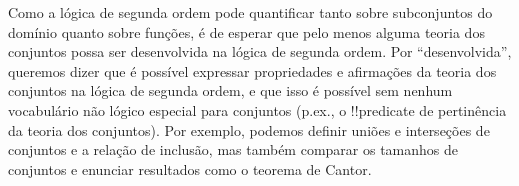 \documentclass[../../../include/open-logic-section]{subfiles}
\begin{document}


Como a lógica de segunda ordem pode quantificar tanto sobre subconjuntos do
domínio quanto sobre funções, é de esperar que pelo menos alguma teoria dos
conjuntos possa ser desenvolvida na lógica de segunda ordem. Por
``desenvolvida'', queremos dizer que é possível expressar propriedades e
afirmações da teoria dos conjuntos na lógica de segunda ordem, e que isso é
possível sem nenhum vocabulário não lógico especial para conjuntos (p.ex., o !!{predicate} de pertinência da teoria dos conjuntos). Por
exemplo, podemos definir uniões e interseções de conjuntos e a relação de
inclusão, mas também comparar os tamanhos de conjuntos e enunciar resultados
como o teorema de Cantor.
\end{document}
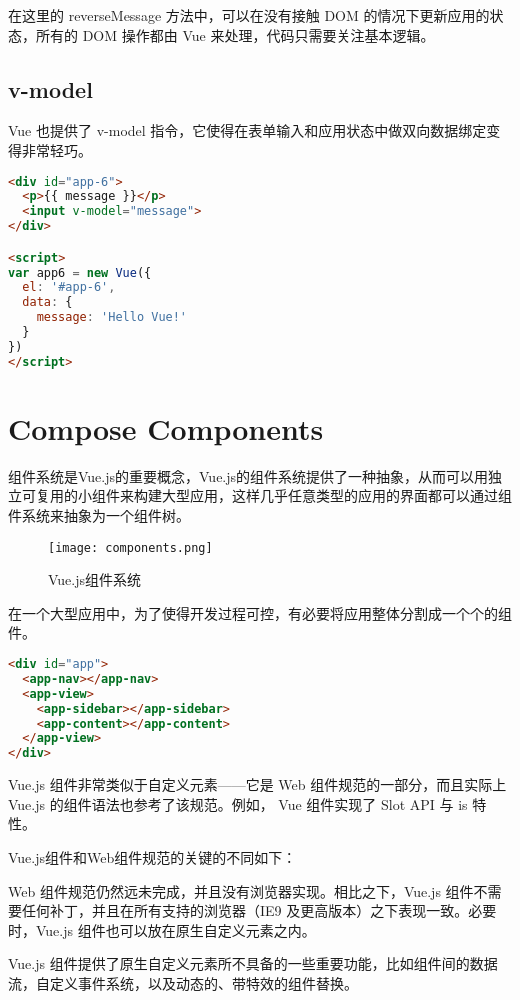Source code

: 在这里的 reverseMessage 方法中，可以在没有接触 DOM 的情况下更新应用的状态，所有的 DOM 操作都由 Vue 来处理，代码只需要关注基本逻辑。


\subsection{v-model}


Vue 也提供了 v-model 指令，它使得在表单输入和应用状态中做双向数据绑定变得非常轻巧。




\begin{lstlisting}[language=HTML]
<div id="app-6">
  <p>{{ message }}</p>
  <input v-model="message">
</div>

<script>
var app6 = new Vue({
  el: '#app-6',
  data: {
    message: 'Hello Vue!'
  }
})
</script>
\end{lstlisting}


\section{Compose Components}


组件系统是Vue.js的重要概念，Vue.js的组件系统提供了一种抽象，从而可以用独立可复用的小组件来构建大型应用，这样几乎任意类型的应用的界面都可以通过组件系统来抽象为一个组件树。


\begin{figure}[htbp]
\centering
\texttt{[image: components.png]}
\caption{Vue.js组件系统}
\end{figure}

在一个大型应用中，为了使得开发过程可控，有必要将应用整体分割成一个个的组件。

\begin{lstlisting}[language=HTML]
<div id="app">
  <app-nav></app-nav>
  <app-view>
    <app-sidebar></app-sidebar>
    <app-content></app-content>
  </app-view>
</div>
\end{lstlisting}


Vue.js 组件非常类似于自定义元素——它是 Web 组件规范的一部分，而且实际上 Vue.js 的组件语法也参考了该规范。例如， Vue 组件实现了 Slot API 与 is 特性。

Vue.js组件和Web组件规范的关键的不同如下：

\begin{compactenum}
\item Web 组件规范仍然远未完成，并且没有浏览器实现。相比之下，Vue.js 组件不需要任何补丁，并且在所有支持的浏览器（IE9 及更高版本）之下表现一致。必要时，Vue.js 组件也可以放在原生自定义元素之内。
\item Vue.js 组件提供了原生自定义元素所不具备的一些重要功能，比如组件间的数据流，自定义事件系统，以及动态的、带特效的组件替换。
\end{compactenum}


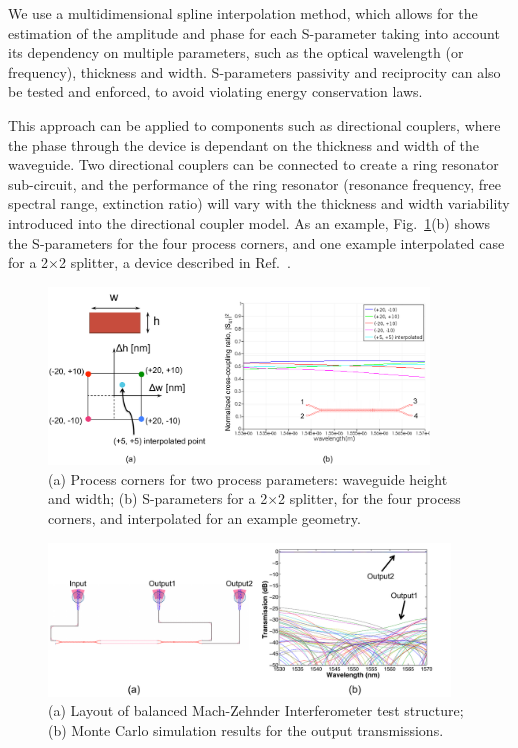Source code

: \documentclass[journal]{spie}
\begin{document}
We use a multidimensional spline interpolation method, which allows for the estimation of the amplitude and phase for each S-parameter taking into account its dependency on multiple parameters, such as the optical wavelength (or frequency), thickness and width.  S-parameters passivity and reciprocity can also be tested and enforced, to avoid violating energy conservation laws.  

This approach can be applied to components such as directional couplers, where the phase through the device is dependant on the thickness and width of the waveguide.  Two directional couplers can be connected to create a ring resonator sub-circuit, and the performance of the ring resonator (resonance frequency, free spectral range, extinction ratio) will vary with the thickness and width variability introduced into the directional coupler model.  As an example, Fig.~\ref{s-interpolation}(b) shows the S-parameters for the four process corners, and one example interpolated case for a 2$\times$2 splitter, a device described in Ref.~. 


\begin{figure}[tbp]
	\centering
	\includegraphics[width=0.9\textwidth]{../figs_paper/S_Interpolation.pdf}
    \caption[]{(a) Process corners for two process parameters: waveguide height and width; (b) S-parameters for  a 2$\times$2  splitter, for the four process corners, and interpolated for an example geometry.}
    \label{s-interpolation}
\end{figure}

\begin{figure}[tbp]
	\centering
	\includegraphics[width=0.95\textwidth]{../figs_paper/MZI_common_MC.pdf}
    \caption[]{(a) Layout of balanced Mach-Zehnder Interferometer test structure; (b) Monte Carlo simulation results for the output transmissions.}
    \label{MZI_common_MC}
\end{figure}
\end{document}
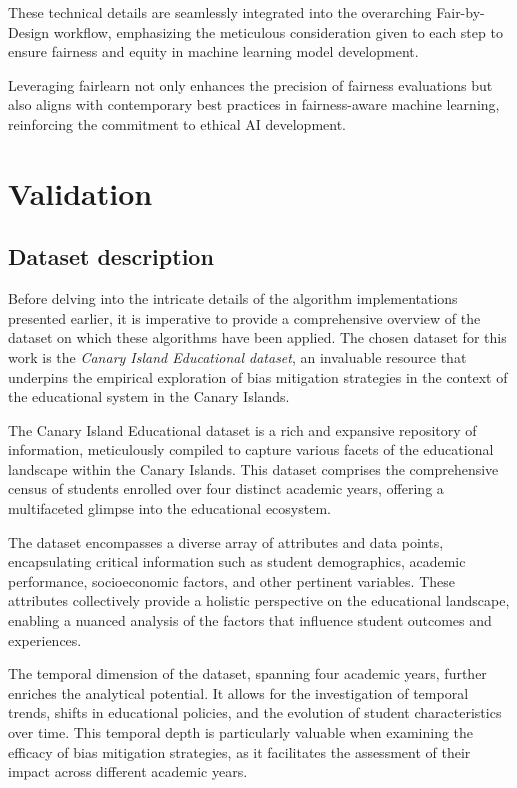 \documentclass[12pt,a4paper,openright,twoside]{book}
\begin{document}
These technical details are seamlessly integrated into the overarching Fair-by-Design workflow, emphasizing the meticulous consideration given to each step to ensure fairness and equity in machine learning model development.

Leveraging fairlearn not only enhances the precision of fairness evaluations but also aligns with contemporary best practices in fairness-aware machine learning, reinforcing the commitment to ethical AI development.

\chapter{Validation} %
\label{chap:validation}
\section{Dataset description}

Before delving into the intricate details of the algorithm implementations presented earlier, it is imperative to provide a comprehensive overview of the dataset on which these algorithms have been applied. The chosen dataset for this work is the \emph{Canary Island Educational dataset}, an invaluable resource that underpins the empirical exploration of bias mitigation strategies in the context of the educational system in the Canary Islands. 

The Canary Island Educational dataset is a rich and expansive repository of information, meticulously compiled to capture various facets of the educational landscape within the Canary Islands. This dataset comprises the comprehensive census of students enrolled over four distinct academic years, offering a multifaceted glimpse into the educational ecosystem. 

The dataset encompasses a diverse array of attributes and data points, encapsulating critical information such as student demographics, academic performance, socioeconomic factors, and other pertinent variables. These attributes collectively provide a holistic perspective on the educational landscape, enabling a nuanced analysis of the factors that influence student outcomes and experiences. 

The temporal dimension of the dataset, spanning four academic years, further enriches the analytical potential. It allows for the investigation of temporal trends, shifts in educational policies, and the evolution of student characteristics over time. This temporal depth is particularly valuable when examining the efficacy of bias mitigation strategies, as it facilitates the assessment of their impact across different academic years. 
\end{document}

• Work item:
Using the records above, find and show each line with the string "textwidth".

• Completed exercise:
	\includegraphics[width=0.9\textwidth]{../figs_paper/S_Interpolation.pdf}
	\includegraphics[width=0.95\textwidth]{../figs_paper/MZI_common_MC.pdf}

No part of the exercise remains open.